The ULS Treasurer, Aaron Besigye, said the proposal for government to borrow directly from NSSF is “inappropriate” because among other reasons, direct lending to government is outside the NSSF mandate and is a preserve of Bank of Uganda.
Besigye was speaking during their interface with the Joint Finance and Gender Committee, which is scrutinising the NSSF Amendment Bill, 2019. He also argued that NSSF is also not licensed by BOU as a financial institution.
NSSF is registered as a retirement benefits scheme under the Uganda Retirement Benefits Regulatory Authority Act, 2011, whose functions as a fund manager doesn’t include lending to government.” Besigye said the clause that seeks to allow NSSF to lend to government should be deleted.
Besigye also noted that ULS is also concerned about the safeguards put in place to prevent government from abusing its leverage over NSSF management when borrowing directly from the fund. He said since the NSSF board of directors and senior management are appointed by the Executive, “government may impose unfavorable terms on borrowings from NSSF, at the expense of the savers.”
ULS is therefore proposing that since NSSF is already lending to government through the purchase of treasury bills and bonds issued by Bank of Uganda, there is need to regulate the capital markets much better and facilitate its growth by government seeking long term funding from the capital markets rather than international borrowing.
Besigye said ULS is proposing that government should consider approaching the local capital markets and borrow competitively, which could result in the growth of Uganda’s capital markets where individuals and other pension funds will lend to government.
ULS also wants the tax provisions in the Bill deleted. The Bill proposes that member’s benefits shall be taxed only during payment at 55 years while those who get paid at 60 years and above will not pay taxes on their benefits. The same provision proposes tax exemption for employer’s contributions and employee’s contributions below 30 percent of their income and NSSF investment income.
Besigye argues that while the provision would lead to higher returns because it exempts contributions of less than 30 percent for employees, employers and investment income of the Fund, the lump sum will be taxed at point of withdraw for those under 60 years.
He wonders why government wants members to delay accessing their funds yet Uganda’s current life expectancy is about 50 years.

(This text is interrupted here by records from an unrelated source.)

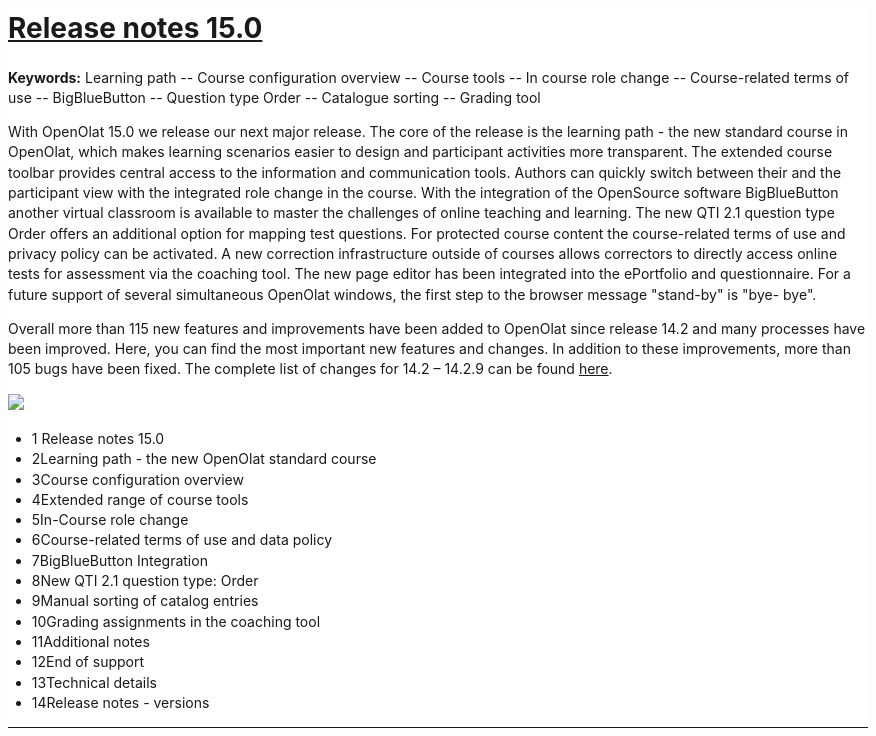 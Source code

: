 #  [Release notes 15.0](Release+notes+15.0.html)

**Keywords:** Learning path -- Course configuration overview -- Course tools
-- In course role change -- Course-related terms of use -- BigBlueButton --
Question type Order -- Catalogue sorting -- Grading tool

  

With OpenOlat 15.0 we release our next major release. The core of the release
is the learning path - the new standard course in OpenOlat, which makes
learning scenarios easier to design and participant activities more
transparent. The extended course toolbar provides central access to the
information and communication tools. Authors can quickly switch between their
and the participant view with the integrated role change in the course. With
the integration of the OpenSource software BigBlueButton another virtual
classroom is available to master the challenges of online teaching and
learning. The new QTI 2.1 question type Order offers an additional option for
mapping test questions. For protected course content the course-related terms
of use and privacy policy can be activated. A new correction infrastructure
outside of courses allows correctors to directly access online tests for
assessment via the coaching tool. The new page editor has been integrated into
the ePortfolio and questionnaire. For a future support of several simultaneous
OpenOlat windows, the first step to the browser message "stand-by" is "bye-
bye".

Overall more than 115 new features and improvements have been added to
OpenOlat since release 14.2 and many processes have been improved. Here, you
can find the most important new features and changes. In addition to these
improvements, more than 105 bugs have been fixed. The complete list of changes
for 14.2 – 14.2.9 can be found
[here](Release+notes+14.2.html#Releasenotes14.2-Releasenotes-versions).

![](../../download/attachments/108600723/Features_Improvements_Labels_EN.png)

  * 1 Release notes 15.0 
  * 2Learning path - the new OpenOlat standard course
  * 3Course configuration overview
  * 4Extended range of course tools
  * 5In-Course role change
  * 6Course-related terms of use and data policy
  * 7BigBlueButton Integration
  * 8New QTI 2.1 question type: Order
  * 9Manual sorting of catalog entries
  * 10Grading assignments in the coaching tool
  * 11Additional notes
  * 12End of support
  * 13Technical details
  * 14Release notes - versions

  

* * *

Besigye explained that the provision will arm-twist members into exiting the fund after the retirement age of 55 years.
The Kyegegwa Woman MP, Stella Kiiza asked ULS to clarify what benefits should or shouldn’t be taxed. The Rubanda East County MP, Henry Musasizi noted that the tax provision is the most controversial clause in the Bill.

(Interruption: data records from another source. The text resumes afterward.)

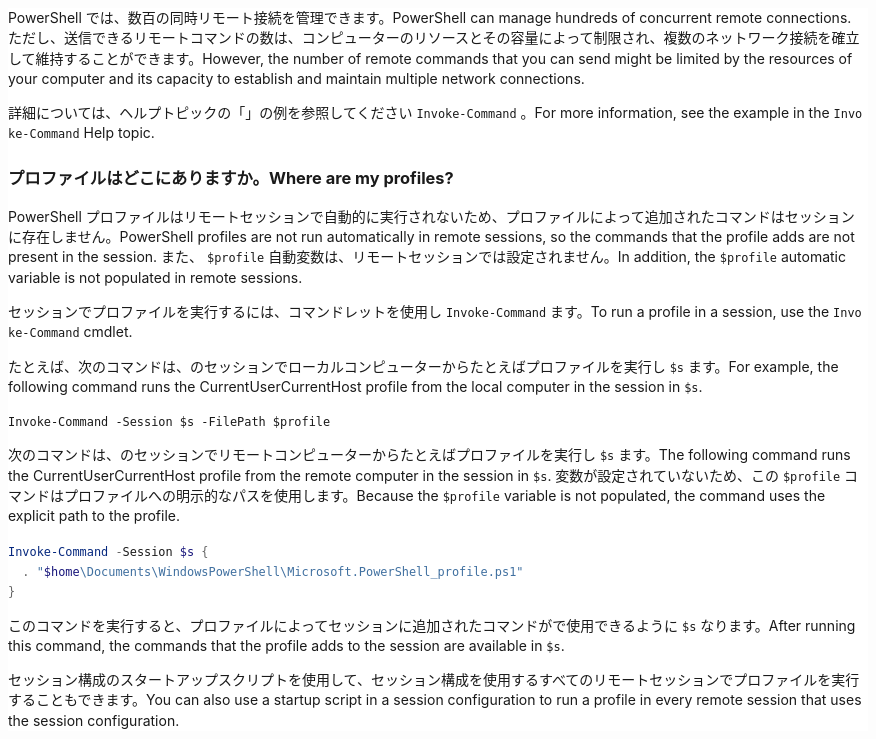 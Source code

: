 <span data-ttu-id="f2d0a-179">PowerShell では、数百の同時リモート接続を管理できます。</span><span class="sxs-lookup"><span data-stu-id="f2d0a-179">PowerShell can manage hundreds of concurrent remote connections.</span></span> <span data-ttu-id="f2d0a-180">ただし、送信できるリモートコマンドの数は、コンピューターのリソースとその容量によって制限され、複数のネットワーク接続を確立して維持することができます。</span><span class="sxs-lookup"><span data-stu-id="f2d0a-180">However, the number of remote commands that you can send might be limited by the resources of your computer and its capacity to establish and maintain multiple network connections.</span></span>

<span data-ttu-id="f2d0a-181">詳細については、ヘルプトピックの「」の例を参照してください `Invoke-Command` 。</span><span class="sxs-lookup"><span data-stu-id="f2d0a-181">For more information, see the example in the `Invoke-Command` Help topic.</span></span>

### <a name="where-are-my-profiles"></a><span data-ttu-id="f2d0a-182">プロファイルはどこにありますか。</span><span class="sxs-lookup"><span data-stu-id="f2d0a-182">Where are my profiles?</span></span>

<span data-ttu-id="f2d0a-183">PowerShell プロファイルはリモートセッションで自動的に実行されないため、プロファイルによって追加されたコマンドはセッションに存在しません。</span><span class="sxs-lookup"><span data-stu-id="f2d0a-183">PowerShell profiles are not run automatically in remote sessions, so the commands that the profile adds are not present in the session.</span></span> <span data-ttu-id="f2d0a-184">また、 `$profile` 自動変数は、リモートセッションでは設定されません。</span><span class="sxs-lookup"><span data-stu-id="f2d0a-184">In addition, the `$profile` automatic variable is not populated in remote sessions.</span></span>

<span data-ttu-id="f2d0a-185">セッションでプロファイルを実行するには、コマンドレットを使用し `Invoke-Command` ます。</span><span class="sxs-lookup"><span data-stu-id="f2d0a-185">To run a profile in a session, use the `Invoke-Command` cmdlet.</span></span>

<span data-ttu-id="f2d0a-186">たとえば、次のコマンドは、のセッションでローカルコンピューターからたとえばプロファイルを実行し `$s` ます。</span><span class="sxs-lookup"><span data-stu-id="f2d0a-186">For example, the following command runs the CurrentUserCurrentHost profile from the local computer in the session in `$s`.</span></span>

```
Invoke-Command -Session $s -FilePath $profile
```

<span data-ttu-id="f2d0a-187">次のコマンドは、のセッションでリモートコンピューターからたとえばプロファイルを実行し `$s` ます。</span><span class="sxs-lookup"><span data-stu-id="f2d0a-187">The following command runs the CurrentUserCurrentHost profile from the remote computer in the session in `$s`.</span></span> <span data-ttu-id="f2d0a-188">変数が設定されていないため、この `$profile` コマンドはプロファイルへの明示的なパスを使用します。</span><span class="sxs-lookup"><span data-stu-id="f2d0a-188">Because the `$profile` variable is not populated, the command uses the explicit path to the profile.</span></span>

```powershell
Invoke-Command -Session $s {
  . "$home\Documents\WindowsPowerShell\Microsoft.PowerShell_profile.ps1"
}
```

<span data-ttu-id="f2d0a-189">このコマンドを実行すると、プロファイルによってセッションに追加されたコマンドがで使用できるように `$s` なります。</span><span class="sxs-lookup"><span data-stu-id="f2d0a-189">After running this command, the commands that the profile adds to the session are available in `$s`.</span></span>

<span data-ttu-id="f2d0a-190">セッション構成のスタートアップスクリプトを使用して、セッション構成を使用するすべてのリモートセッションでプロファイルを実行することもできます。</span><span class="sxs-lookup"><span data-stu-id="f2d0a-190">You can also use a startup script in a session configuration to run a profile in every remote session that uses the session configuration.</span></span>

In his response, Besigye noted that all employer, employee, investment Income of the Fund and benefits should be tax free. He however proposes that members who would like to gain midterm access to their savings should be taxed to encourage long term saving.
Kachumbala County MP, Patrick Isiagi opposed the provision for midterm access, which in the Bill is ring fenced for only voluntary savers.
However, the Bulambuli Woman MP, Sarah Wekomba disagreed with Isiagi, saying that savers may want midterm access to their benefits for purposes of investments such as purchasing land among others.
ULS supports most of the provisions of the Bill which, among others seeks to also cater for the expansion of NSSF coverage through mandatory contribution from all firms that have employees, not a minimum of five workers.